[Linux-aus] Fwd: Ogg Vorbis and Theora removed from HTML5

Jon 'maddog' Hall maddog at li.org
Sun Dec 16 20:35:21 UTC 2007


> > I find the idea of 'additional patent risk' somewhat amusing, coming
> > from the parties involved, even if valid.

It is not just "additional patent risk", but also the demand from
consumers....a dance, if you will, between pain (risk) and pleasure
(revenues).

First of all, even the most "known" of technologies is not free of
"patent risk".  This can be seen by various past patent fiascoes such as
the Sperry/Burroughs/Unisys LZ[77|78|W] compression algorithm (how many
books, magazines and unix systems were printed and distributed
discussing and using these algorithms before Unisys lowered the boom?)
to the recent Alcatel-Lucent win on mp3 technologies, with Microsoft
being the FIRST 1.5 Billion dollar loser?  I hesitate to say "poor
Microsoft", but after all, Microsoft DID pay the companies (Thomson and
Fraunhofer) who were the *supposed* patent holders and licensors $16
million dollars to ship mp3 in their products, didn't they?

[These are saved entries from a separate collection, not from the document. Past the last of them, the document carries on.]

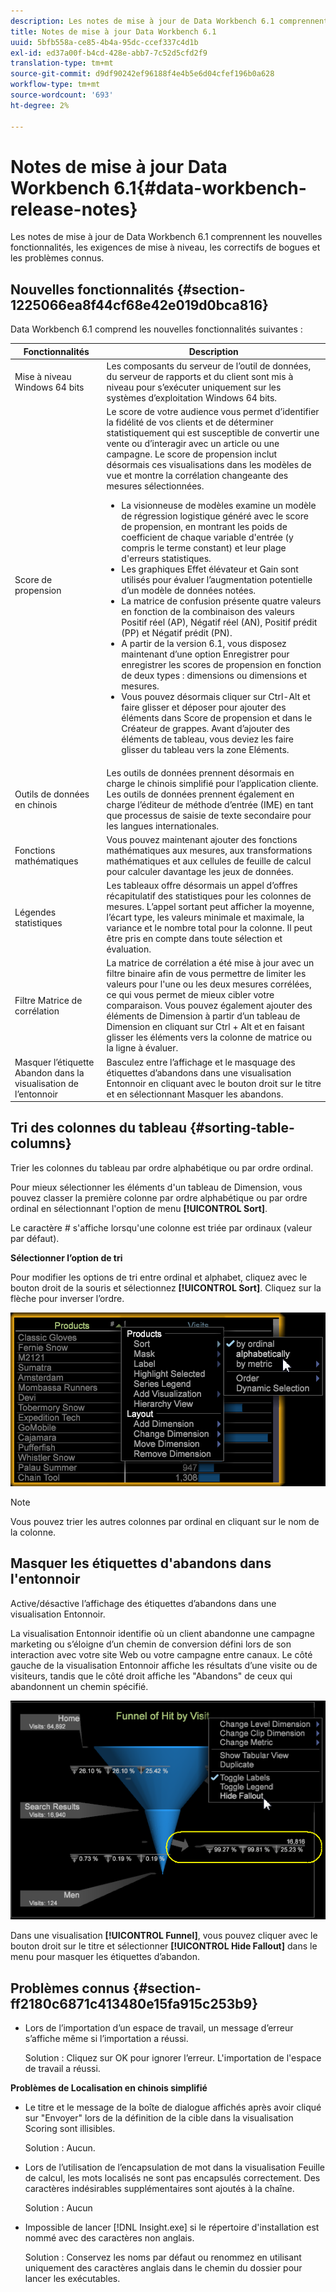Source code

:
 ```yaml
---
description: Les notes de mise à jour de Data Workbench 6.1 comprennent les nouvelles fonctionnalités, les exigences de mise à niveau, les correctifs de bogues et les problèmes connus.
title: Notes de mise à jour Data Workbench 6.1
uuid: 5bfb558a-ce85-4b4a-95dc-ccef337c4d1b
exl-id: ed37a00f-b4cd-428e-abb7-7c52d5cfd2f9
translation-type: tm+mt
source-git-commit: d9df90242ef96188f4e4b5e6d04cfef196b0a628
workflow-type: tm+mt
source-wordcount: '693'
ht-degree: 2%

---
```


# Notes de mise à jour Data Workbench 6.1{#data-workbench-release-notes}

Les notes de mise à jour de Data Workbench 6.1 comprennent les nouvelles fonctionnalités, les exigences de mise à niveau, les correctifs de bogues et les problèmes connus.

## Nouvelles fonctionnalités {#section-1225066ea8f44cf68e42e019d0bca816}

Data Workbench 6.1 comprend les nouvelles fonctionnalités suivantes :

| Fonctionnalités | Description |
|--- |--- |
| Mise à niveau Windows 64 bits | Les composants du serveur de l’outil de données, du serveur de rapports et du client sont mis à niveau pour s’exécuter uniquement sur les systèmes d’exploitation Windows 64 bits. |
| Score de propension | Le score de votre audience vous permet d’identifier la fidélité de vos clients et de déterminer statistiquement qui est susceptible de convertir une vente ou d’interagir avec un article ou une campagne. Le score de propension inclut désormais ces visualisations dans les modèles de vue et montre la corrélation changeante des mesures sélectionnées.<ul><li>La visionneuse de modèles examine un modèle de régression logistique généré avec le score de propension, en montrant les poids de coefficient de chaque variable d&#39;entrée (y compris le terme constant) et leur plage d&#39;erreurs statistiques. </li><li>Les graphiques Effet élévateur et Gain sont utilisés pour évaluer l’augmentation potentielle d’un modèle de données notées.</li><li>La matrice de confusion présente quatre valeurs en fonction de la combinaison des valeurs Positif réel (AP), Négatif réel (AN), Positif prédit (PP) et Négatif prédit (PN).</li> <li>A partir de la version 6.1, vous disposez maintenant d’une option Enregistrer pour enregistrer les scores de propension en fonction de deux types : dimensions ou dimensions et mesures.</li><li>Vous pouvez désormais cliquer sur Ctrl-Alt et faire glisser et déposer pour ajouter des éléments dans Score de propension et dans le Créateur de grappes. Avant d’ajouter des éléments de tableau, vous deviez les faire glisser du tableau vers la zone Eléments.</li></ul> |
| Outils de données en chinois | Les outils de données prennent désormais en charge le chinois simplifié pour l’application cliente. Les outils de données prennent également en charge l’éditeur de méthode d’entrée (IME) en tant que processus de saisie de texte secondaire pour les langues internationales. |
| Fonctions mathématiques | Vous pouvez maintenant ajouter des fonctions mathématiques aux mesures, aux transformations mathématiques et aux cellules de feuille de calcul pour calculer davantage les jeux de données. |
| Légendes statistiques | Les tableaux offre désormais un appel d’offres récapitulatif des statistiques pour les colonnes de mesures. L’appel sortant peut afficher la moyenne, l’écart type, les valeurs minimale et maximale, la variance et le nombre total pour la colonne. Il peut être pris en compte dans toute sélection et évaluation. |
| Filtre Matrice de corrélation | La matrice de corrélation a été mise à jour avec un filtre binaire afin de vous permettre de limiter les valeurs pour l&#39;une ou les deux mesures corrélées, ce qui vous permet de mieux cibler votre comparaison. Vous pouvez également ajouter des éléments de Dimension à partir d’un tableau de Dimension en cliquant sur Ctrl + Alt et en faisant glisser les éléments vers la colonne de matrice ou la ligne à évaluer. |
| Masquer l’étiquette Abandon dans la visualisation de l’entonnoir | Basculez entre l’affichage et le masquage des étiquettes d’abandons dans une visualisation Entonnoir en cliquant avec le bouton droit sur le titre et en sélectionnant Masquer les abandons. |

## Tri des colonnes du tableau {#sorting-table-columns}

Trier les colonnes du tableau par ordre alphabétique ou par ordre ordinal.

Pour mieux sélectionner les éléments d&#39;un tableau de Dimension, vous pouvez classer la première colonne par ordre alphabétique ou par ordre ordinal en sélectionnant l&#39;option de menu **[!UICONTROL Sort]**.

Le caractère # s&#39;affiche lorsqu&#39;une colonne est triée par ordinaux (valeur par défaut).

**Sélectionner l’option de tri**

Pour modifier les options de tri entre ordinal et alphabet, cliquez avec le bouton droit de la souris et sélectionnez **[!UICONTROL Sort]**. Cliquez sur la flèche pour inverser l’ordre.

![](assets/sort_table_alpha.png)

>[!NOTE]
>
>Vous pouvez trier les autres colonnes par ordinal en cliquant sur le nom de la colonne.

## Masquer les étiquettes d&#39;abandons dans l&#39;entonnoir

Active/désactive l’affichage des étiquettes d’abandons dans une visualisation Entonnoir.

La visualisation Entonnoir identifie où un client abandonne une campagne marketing ou s’éloigne d’un chemin de conversion défini lors de son interaction avec votre site Web ou votre campagne entre canaux. Le côté gauche de la visualisation Entonnoir affiche les résultats d’une visite ou de visiteurs, tandis que le côté droit affiche les &quot;Abandons&quot; de ceux qui abandonnent un chemin spécifié.

![](assets/c_funnel_hide_fallout.png)

Dans une visualisation **[!UICONTROL Funnel]**, vous pouvez cliquer avec le bouton droit sur le titre et sélectionner **[!UICONTROL Hide Fallout]** dans le menu pour masquer les étiquettes d’abandon.

## Problèmes connus {#section-ff2180c6871c413480e15fa915c253b9}

* Lors de l’importation d’un espace de travail, un message d’erreur s’affiche même si l’importation a réussi.

   Solution : Cliquez sur OK pour ignorer l’erreur. L&#39;importation de l&#39;espace de travail a réussi.

**Problèmes de Localisation en chinois simplifié**

* Le titre et le message de la boîte de dialogue affichés après avoir cliqué sur &quot;Envoyer&quot; lors de la définition de la cible dans la visualisation Scoring sont illisibles.

   Solution : Aucun.
* Lors de l’utilisation de l’encapsulation de mot dans la visualisation Feuille de calcul, les mots localisés ne sont pas encapsulés correctement. Des caractères indésirables supplémentaires sont ajoutés à la chaîne.

   Solution : Aucun
* Impossible de lancer [!DNL Insight.exe] si le répertoire d&#39;installation est nommé avec des caractères non anglais.

   Solution : Conservez les noms par défaut ou renommez en utilisant uniquement des caractères anglais dans le chemin du dossier pour lancer les exécutables.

So you see, even the "most known" of codecs and software patent issues
are not free of risk.

On the other hand, if people said "I will not buy your music player
unless it has Ogg Vorbis", then every company would include it, perhaps
building a pool of money for legal defense, or taking out patent
infringement insurance.

I think the real issue is a combination of three things:

o there already is a compression technique that most large companies
have incorporated, payed their royalties on (more or less) and that the
public demands.  That technique is MP3

o the patent is not a "blocking patent" (i.e. keeps companies out of the
business)

o the royalties for MP3 playback are so small that for most devices it
is inconsequential (or the companies paid a one-time fee).  Compression
royalties are paid for by the royalties/licenses on the software that
uses it or added onto the hardware price, and are equally
inconsequential.

o there is not sufficient demand *from consumers* for another technique
that is royalty free

The place that a royalty-based codec really hits and hurts is (of
course) Free Software, and who really cares about that?

Warmest regards,

maddog

-- 
Jon "maddog" Hall
Executive Director           Linux International(R)
email: maddog at li.org         80 Amherst St.